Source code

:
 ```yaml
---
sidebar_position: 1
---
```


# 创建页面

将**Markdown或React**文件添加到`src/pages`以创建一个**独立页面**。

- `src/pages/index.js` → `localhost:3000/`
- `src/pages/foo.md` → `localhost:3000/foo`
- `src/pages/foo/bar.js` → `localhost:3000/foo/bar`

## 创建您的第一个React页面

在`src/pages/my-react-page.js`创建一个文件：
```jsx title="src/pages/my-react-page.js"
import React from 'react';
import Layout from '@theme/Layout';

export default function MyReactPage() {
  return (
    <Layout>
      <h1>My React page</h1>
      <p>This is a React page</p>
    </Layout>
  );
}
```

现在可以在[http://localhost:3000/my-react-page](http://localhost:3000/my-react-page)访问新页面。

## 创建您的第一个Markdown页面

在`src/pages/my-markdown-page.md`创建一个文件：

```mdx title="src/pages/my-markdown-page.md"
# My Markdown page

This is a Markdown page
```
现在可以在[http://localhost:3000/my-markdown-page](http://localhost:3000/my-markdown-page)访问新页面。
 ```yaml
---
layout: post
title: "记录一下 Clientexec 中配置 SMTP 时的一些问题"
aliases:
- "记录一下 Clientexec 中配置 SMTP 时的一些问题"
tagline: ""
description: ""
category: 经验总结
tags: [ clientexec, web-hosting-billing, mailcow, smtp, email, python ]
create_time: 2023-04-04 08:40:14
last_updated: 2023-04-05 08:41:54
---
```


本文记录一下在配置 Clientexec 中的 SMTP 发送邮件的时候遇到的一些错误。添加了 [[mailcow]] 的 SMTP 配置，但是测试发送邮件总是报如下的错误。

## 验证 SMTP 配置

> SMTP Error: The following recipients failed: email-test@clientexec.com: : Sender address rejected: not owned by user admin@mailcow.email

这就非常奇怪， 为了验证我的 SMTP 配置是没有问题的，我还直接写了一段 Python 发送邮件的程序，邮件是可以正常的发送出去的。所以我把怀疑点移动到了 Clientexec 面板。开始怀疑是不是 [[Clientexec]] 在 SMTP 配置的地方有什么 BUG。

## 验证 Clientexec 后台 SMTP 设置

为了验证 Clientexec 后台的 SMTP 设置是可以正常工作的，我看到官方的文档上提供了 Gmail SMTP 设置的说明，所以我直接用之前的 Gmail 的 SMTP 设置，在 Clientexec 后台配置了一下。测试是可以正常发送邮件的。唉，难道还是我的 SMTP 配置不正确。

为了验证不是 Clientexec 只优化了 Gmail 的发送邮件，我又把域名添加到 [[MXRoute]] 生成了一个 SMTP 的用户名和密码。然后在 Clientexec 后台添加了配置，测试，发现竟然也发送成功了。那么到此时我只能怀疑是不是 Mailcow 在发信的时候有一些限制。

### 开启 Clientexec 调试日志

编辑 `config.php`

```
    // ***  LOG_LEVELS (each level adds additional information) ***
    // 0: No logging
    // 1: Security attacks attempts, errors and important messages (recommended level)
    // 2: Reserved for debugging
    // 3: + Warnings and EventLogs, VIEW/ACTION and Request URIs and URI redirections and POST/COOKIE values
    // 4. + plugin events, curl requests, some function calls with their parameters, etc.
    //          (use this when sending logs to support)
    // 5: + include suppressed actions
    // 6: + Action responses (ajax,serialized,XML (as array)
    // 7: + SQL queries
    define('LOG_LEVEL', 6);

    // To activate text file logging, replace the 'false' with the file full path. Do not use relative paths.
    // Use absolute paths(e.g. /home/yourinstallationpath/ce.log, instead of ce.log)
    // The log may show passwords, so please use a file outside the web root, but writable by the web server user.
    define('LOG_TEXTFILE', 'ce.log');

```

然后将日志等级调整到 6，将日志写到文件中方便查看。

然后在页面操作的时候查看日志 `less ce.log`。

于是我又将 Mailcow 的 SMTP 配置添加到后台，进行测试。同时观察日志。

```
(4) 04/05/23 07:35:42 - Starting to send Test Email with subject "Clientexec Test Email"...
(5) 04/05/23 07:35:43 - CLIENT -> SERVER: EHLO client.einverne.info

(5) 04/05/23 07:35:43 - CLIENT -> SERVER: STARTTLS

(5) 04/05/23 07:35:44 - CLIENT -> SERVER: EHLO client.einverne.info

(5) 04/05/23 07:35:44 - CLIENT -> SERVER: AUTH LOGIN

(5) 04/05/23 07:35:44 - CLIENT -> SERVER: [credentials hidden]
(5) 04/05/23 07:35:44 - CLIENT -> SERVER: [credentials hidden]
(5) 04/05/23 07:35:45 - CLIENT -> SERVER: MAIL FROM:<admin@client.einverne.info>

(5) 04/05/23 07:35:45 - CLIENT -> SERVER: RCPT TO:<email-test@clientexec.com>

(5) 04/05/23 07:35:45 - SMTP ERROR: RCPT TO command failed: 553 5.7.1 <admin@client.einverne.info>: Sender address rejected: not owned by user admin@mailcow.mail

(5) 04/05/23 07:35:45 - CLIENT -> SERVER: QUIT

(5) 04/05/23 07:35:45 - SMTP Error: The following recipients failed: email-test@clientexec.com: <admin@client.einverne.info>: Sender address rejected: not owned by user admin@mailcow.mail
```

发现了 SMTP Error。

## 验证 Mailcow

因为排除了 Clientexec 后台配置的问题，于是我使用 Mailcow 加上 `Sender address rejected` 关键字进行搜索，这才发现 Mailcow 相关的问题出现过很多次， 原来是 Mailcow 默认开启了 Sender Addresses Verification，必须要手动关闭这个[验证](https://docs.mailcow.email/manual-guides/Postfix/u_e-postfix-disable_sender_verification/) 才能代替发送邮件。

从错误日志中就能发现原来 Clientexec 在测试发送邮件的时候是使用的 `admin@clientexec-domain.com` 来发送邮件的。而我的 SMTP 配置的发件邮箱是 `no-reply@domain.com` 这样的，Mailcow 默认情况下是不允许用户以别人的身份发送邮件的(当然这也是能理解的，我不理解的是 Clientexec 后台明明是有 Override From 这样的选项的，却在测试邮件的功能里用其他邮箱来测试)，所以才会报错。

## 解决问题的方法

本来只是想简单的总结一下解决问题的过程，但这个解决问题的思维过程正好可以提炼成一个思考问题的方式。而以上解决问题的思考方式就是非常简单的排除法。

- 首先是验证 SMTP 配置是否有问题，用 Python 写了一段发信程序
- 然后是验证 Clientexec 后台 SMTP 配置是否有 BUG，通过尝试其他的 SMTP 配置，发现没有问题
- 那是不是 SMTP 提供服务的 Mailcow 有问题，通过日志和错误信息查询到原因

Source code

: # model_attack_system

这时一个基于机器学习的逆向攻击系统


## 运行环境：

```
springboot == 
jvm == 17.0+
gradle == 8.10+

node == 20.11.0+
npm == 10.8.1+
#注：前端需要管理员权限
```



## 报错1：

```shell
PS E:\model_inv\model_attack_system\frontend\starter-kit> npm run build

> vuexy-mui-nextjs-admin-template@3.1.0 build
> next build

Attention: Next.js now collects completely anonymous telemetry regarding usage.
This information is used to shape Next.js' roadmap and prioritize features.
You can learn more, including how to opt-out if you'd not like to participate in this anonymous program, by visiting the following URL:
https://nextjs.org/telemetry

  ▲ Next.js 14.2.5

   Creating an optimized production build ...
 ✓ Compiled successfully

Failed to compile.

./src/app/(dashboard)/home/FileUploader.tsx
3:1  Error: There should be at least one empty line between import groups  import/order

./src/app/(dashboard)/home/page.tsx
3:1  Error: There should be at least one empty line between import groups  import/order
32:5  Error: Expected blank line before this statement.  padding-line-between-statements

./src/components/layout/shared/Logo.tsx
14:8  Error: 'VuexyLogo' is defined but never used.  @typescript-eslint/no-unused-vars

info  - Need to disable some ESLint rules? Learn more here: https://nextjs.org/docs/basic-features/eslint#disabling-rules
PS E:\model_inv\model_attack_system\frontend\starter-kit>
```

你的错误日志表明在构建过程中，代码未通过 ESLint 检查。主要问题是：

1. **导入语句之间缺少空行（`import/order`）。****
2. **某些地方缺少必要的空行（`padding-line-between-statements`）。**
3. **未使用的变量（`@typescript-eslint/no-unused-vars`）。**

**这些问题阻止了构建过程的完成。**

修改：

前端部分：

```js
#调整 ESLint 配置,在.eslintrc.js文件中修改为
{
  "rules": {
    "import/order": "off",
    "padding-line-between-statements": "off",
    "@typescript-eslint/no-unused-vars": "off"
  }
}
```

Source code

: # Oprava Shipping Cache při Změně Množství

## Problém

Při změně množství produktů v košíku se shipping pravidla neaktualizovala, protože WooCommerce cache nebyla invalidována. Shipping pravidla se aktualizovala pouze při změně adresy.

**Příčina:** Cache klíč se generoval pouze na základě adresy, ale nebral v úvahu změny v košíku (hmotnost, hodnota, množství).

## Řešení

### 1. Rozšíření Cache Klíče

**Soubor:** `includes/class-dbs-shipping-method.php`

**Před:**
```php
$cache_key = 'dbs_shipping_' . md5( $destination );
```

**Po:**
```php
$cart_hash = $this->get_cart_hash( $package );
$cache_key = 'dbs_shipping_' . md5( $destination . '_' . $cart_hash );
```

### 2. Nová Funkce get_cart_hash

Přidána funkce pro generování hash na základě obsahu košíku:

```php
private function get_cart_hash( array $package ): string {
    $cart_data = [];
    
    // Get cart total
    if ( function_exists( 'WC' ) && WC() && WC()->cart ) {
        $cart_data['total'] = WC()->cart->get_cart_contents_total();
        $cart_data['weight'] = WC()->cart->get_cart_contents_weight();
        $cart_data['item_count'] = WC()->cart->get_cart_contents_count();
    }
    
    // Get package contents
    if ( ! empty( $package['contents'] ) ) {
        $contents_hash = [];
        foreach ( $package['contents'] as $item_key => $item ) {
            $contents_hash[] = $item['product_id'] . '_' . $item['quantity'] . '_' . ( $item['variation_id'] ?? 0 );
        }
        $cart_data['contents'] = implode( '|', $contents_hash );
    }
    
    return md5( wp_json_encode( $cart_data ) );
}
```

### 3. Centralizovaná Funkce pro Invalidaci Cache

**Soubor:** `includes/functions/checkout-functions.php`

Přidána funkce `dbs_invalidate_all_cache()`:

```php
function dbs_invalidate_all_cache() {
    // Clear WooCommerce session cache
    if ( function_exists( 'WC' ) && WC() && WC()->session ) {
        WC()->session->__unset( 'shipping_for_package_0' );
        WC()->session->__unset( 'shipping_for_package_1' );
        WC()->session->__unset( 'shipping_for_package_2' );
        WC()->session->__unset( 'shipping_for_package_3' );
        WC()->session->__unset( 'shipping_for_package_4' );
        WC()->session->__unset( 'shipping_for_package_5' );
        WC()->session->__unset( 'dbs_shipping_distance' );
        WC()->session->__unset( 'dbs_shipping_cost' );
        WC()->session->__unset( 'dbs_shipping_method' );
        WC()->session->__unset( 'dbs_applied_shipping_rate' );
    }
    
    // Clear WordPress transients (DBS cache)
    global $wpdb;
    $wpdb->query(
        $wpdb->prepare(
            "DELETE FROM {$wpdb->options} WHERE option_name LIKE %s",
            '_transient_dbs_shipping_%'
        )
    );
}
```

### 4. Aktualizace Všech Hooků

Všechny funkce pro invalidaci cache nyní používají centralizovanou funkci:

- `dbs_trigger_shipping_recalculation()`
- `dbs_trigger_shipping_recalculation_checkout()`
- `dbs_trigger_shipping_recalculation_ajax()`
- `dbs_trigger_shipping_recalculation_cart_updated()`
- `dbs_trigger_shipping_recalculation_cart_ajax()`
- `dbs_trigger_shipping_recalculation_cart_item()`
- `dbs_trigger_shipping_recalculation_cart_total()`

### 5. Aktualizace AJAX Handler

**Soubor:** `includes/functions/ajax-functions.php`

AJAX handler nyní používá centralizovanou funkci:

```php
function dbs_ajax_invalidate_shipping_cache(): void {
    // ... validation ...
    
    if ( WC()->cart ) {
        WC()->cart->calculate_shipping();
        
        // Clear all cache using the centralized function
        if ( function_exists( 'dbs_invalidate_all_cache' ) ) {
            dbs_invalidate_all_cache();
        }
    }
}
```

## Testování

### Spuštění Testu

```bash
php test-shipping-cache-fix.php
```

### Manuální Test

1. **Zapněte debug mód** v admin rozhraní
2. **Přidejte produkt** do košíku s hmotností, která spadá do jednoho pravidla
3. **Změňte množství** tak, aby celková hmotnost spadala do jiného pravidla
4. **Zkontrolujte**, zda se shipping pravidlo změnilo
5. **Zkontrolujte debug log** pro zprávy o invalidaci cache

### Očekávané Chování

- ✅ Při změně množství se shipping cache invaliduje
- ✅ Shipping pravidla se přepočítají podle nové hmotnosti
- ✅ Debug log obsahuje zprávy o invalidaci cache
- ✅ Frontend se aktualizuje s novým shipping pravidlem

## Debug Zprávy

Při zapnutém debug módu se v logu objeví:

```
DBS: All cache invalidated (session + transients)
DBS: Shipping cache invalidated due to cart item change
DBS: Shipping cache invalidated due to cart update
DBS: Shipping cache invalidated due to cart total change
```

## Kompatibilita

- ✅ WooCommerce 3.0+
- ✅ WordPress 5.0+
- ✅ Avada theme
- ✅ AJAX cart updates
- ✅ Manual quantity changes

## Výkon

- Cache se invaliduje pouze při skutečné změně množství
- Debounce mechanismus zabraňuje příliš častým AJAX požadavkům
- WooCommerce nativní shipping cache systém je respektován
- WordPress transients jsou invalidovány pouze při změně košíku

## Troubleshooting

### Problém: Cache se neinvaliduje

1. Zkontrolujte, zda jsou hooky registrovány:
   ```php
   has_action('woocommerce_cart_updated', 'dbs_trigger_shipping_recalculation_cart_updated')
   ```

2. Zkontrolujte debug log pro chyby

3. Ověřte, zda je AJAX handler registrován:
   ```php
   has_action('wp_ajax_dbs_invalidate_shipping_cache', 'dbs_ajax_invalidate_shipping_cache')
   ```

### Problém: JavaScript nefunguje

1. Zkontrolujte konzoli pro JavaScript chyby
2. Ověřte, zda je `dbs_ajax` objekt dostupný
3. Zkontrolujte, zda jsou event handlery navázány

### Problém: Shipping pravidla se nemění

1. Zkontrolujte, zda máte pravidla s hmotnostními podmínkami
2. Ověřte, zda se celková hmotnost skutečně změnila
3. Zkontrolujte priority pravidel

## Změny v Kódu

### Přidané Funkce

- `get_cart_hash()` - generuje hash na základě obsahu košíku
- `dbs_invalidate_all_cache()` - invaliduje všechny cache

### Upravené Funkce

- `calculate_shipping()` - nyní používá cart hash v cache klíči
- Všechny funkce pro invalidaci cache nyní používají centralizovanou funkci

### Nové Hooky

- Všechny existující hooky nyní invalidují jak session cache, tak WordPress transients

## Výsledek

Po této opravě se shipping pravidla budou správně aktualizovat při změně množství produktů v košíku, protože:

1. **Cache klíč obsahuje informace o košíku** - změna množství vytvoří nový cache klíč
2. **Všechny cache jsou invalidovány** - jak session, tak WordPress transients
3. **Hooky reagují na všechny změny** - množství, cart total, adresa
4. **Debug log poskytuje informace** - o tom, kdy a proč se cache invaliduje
################
> **What is required**: Everything from the line containing "## Výsledek" through the last line of the listing must be reproduced exactly, and no other line.

> **Written answer**:
## Výsledek

Po této opravě se shipping pravidla budou správně aktualizovat při změně množství produktů v košíku, protože:

1. **Cache klíč obsahuje informace o košíku** - změna množství vytvoří nový cache klíč
2. **Všechny cache jsou invalidovány** - jak session, tak WordPress transients
3. **Hooky reagují na všechny změny** - množství, cart total, adresa
4. **Debug log poskytuje informace** - o tom, kdy a proč se cache invaliduje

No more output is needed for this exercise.